**Exercise description**: Return all of the data exactly as given.

────────

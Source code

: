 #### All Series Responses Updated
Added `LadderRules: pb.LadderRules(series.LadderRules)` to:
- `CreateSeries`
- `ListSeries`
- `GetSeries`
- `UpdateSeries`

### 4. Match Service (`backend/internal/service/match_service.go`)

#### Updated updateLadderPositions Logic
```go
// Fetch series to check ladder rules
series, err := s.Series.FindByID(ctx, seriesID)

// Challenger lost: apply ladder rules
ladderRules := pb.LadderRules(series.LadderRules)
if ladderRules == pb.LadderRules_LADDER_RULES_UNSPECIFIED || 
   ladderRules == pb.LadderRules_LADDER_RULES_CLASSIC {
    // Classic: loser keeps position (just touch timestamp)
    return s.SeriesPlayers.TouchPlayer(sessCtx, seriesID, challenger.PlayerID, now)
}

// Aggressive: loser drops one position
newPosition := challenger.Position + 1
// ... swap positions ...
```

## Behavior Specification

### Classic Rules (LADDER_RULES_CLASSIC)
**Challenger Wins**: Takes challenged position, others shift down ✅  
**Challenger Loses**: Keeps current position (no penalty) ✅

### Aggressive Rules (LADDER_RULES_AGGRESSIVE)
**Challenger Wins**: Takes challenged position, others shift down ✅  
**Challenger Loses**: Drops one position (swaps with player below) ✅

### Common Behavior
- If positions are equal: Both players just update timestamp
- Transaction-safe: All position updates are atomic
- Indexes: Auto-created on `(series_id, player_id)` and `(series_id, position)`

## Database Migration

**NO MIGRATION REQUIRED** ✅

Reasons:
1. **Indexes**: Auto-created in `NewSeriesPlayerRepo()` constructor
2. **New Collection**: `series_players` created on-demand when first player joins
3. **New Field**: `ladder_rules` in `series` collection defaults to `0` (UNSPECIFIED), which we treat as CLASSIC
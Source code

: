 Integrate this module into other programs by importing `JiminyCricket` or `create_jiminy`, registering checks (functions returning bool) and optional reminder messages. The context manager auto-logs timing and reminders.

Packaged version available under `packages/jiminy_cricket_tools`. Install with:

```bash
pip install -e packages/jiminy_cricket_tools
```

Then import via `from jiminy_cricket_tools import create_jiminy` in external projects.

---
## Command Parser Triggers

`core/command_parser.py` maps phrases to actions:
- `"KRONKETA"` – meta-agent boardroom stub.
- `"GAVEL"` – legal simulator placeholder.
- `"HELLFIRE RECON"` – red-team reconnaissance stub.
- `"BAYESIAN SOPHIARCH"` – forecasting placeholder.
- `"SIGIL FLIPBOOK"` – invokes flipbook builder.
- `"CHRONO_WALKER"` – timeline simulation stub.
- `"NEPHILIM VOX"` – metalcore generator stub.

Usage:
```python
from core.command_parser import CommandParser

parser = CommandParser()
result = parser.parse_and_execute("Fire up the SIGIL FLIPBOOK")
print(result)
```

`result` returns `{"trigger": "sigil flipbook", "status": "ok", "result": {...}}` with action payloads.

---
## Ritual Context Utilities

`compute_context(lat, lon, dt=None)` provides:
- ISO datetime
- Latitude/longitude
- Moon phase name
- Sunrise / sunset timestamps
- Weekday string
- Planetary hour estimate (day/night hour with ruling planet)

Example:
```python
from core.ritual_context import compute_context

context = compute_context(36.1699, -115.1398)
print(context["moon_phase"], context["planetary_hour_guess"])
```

────────

**Response area**:
Source code

: #### All Series Responses Updated
Added `LadderRules: pb.LadderRules(series.LadderRules)` to:
- `CreateSeries`
- `ListSeries`
- `GetSeries`
- `UpdateSeries`

### 4. Match Service (`backend/internal/service/match_service.go`)

#### Updated updateLadderPositions Logic
```go
// Fetch series to check ladder rules
series, err := s.Series.FindByID(ctx, seriesID)

// Challenger lost: apply ladder rules
ladderRules := pb.LadderRules(series.LadderRules)
if ladderRules == pb.LadderRules_LADDER_RULES_UNSPECIFIED || 
   ladderRules == pb.LadderRules_LADDER_RULES_CLASSIC {
    // Classic: loser keeps position (just touch timestamp)
    return s.SeriesPlayers.TouchPlayer(sessCtx, seriesID, challenger.PlayerID, now)
}

// Aggressive: loser drops one position
newPosition := challenger.Position + 1
// ... swap positions ...
```

## Behavior Specification

### Classic Rules (LADDER_RULES_CLASSIC)
**Challenger Wins**: Takes challenged position, others shift down ✅  
**Challenger Loses**: Keeps current position (no penalty) ✅

### Aggressive Rules (LADDER_RULES_AGGRESSIVE)
**Challenger Wins**: Takes challenged position, others shift down ✅  
**Challenger Loses**: Drops one position (swaps with player below) ✅

### Common Behavior
- If positions are equal: Both players just update timestamp
- Transaction-safe: All position updates are atomic
- Indexes: Auto-created on `(series_id, player_id)` and `(series_id, position)`

## Database Migration

**NO MIGRATION REQUIRED** ✅

Reasons:
1. **Indexes**: Auto-created in `NewSeriesPlayerRepo()` constructor
2. **New Collection**: `series_players` created on-demand when first player joins
3. **New Field**: `ladder_rules` in `series` collection defaults to `0` (UNSPECIFIED), which we treat as CLASSIC
Source code

: Integrate this module into other programs by importing `JiminyCricket` or `create_jiminy`, registering checks (functions returning bool) and optional reminder messages. The context manager auto-logs timing and reminders.

Packaged version available under `packages/jiminy_cricket_tools`. Install with:

```bash
pip install -e packages/jiminy_cricket_tools
```

Then import via `from jiminy_cricket_tools import create_jiminy` in external projects.

---
## Command Parser Triggers

`core/command_parser.py` maps phrases to actions:
- `"KRONKETA"` – meta-agent boardroom stub.
- `"GAVEL"` – legal simulator placeholder.
- `"HELLFIRE RECON"` – red-team reconnaissance stub.
- `"BAYESIAN SOPHIARCH"` – forecasting placeholder.
- `"SIGIL FLIPBOOK"` – invokes flipbook builder.
- `"CHRONO_WALKER"` – timeline simulation stub.
- `"NEPHILIM VOX"` – metalcore generator stub.

Usage:
```python
from core.command_parser import CommandParser

parser = CommandParser()
result = parser.parse_and_execute("Fire up the SIGIL FLIPBOOK")
print(result)
```

`result` returns `{"trigger": "sigil flipbook", "status": "ok", "result": {...}}` with action payloads.

---
## Ritual Context Utilities

`compute_context(lat, lon, dt=None)` provides:
- ISO datetime
- Latitude/longitude
- Moon phase name
- Sunrise / sunset timestamps
- Weekday string
- Planetary hour estimate (day/night hour with ruling planet)

Example:
```python
from core.ritual_context import compute_context

context = compute_context(36.1699, -115.1398)
print(context["moon_phase"], context["planetary_hour_guess"])
```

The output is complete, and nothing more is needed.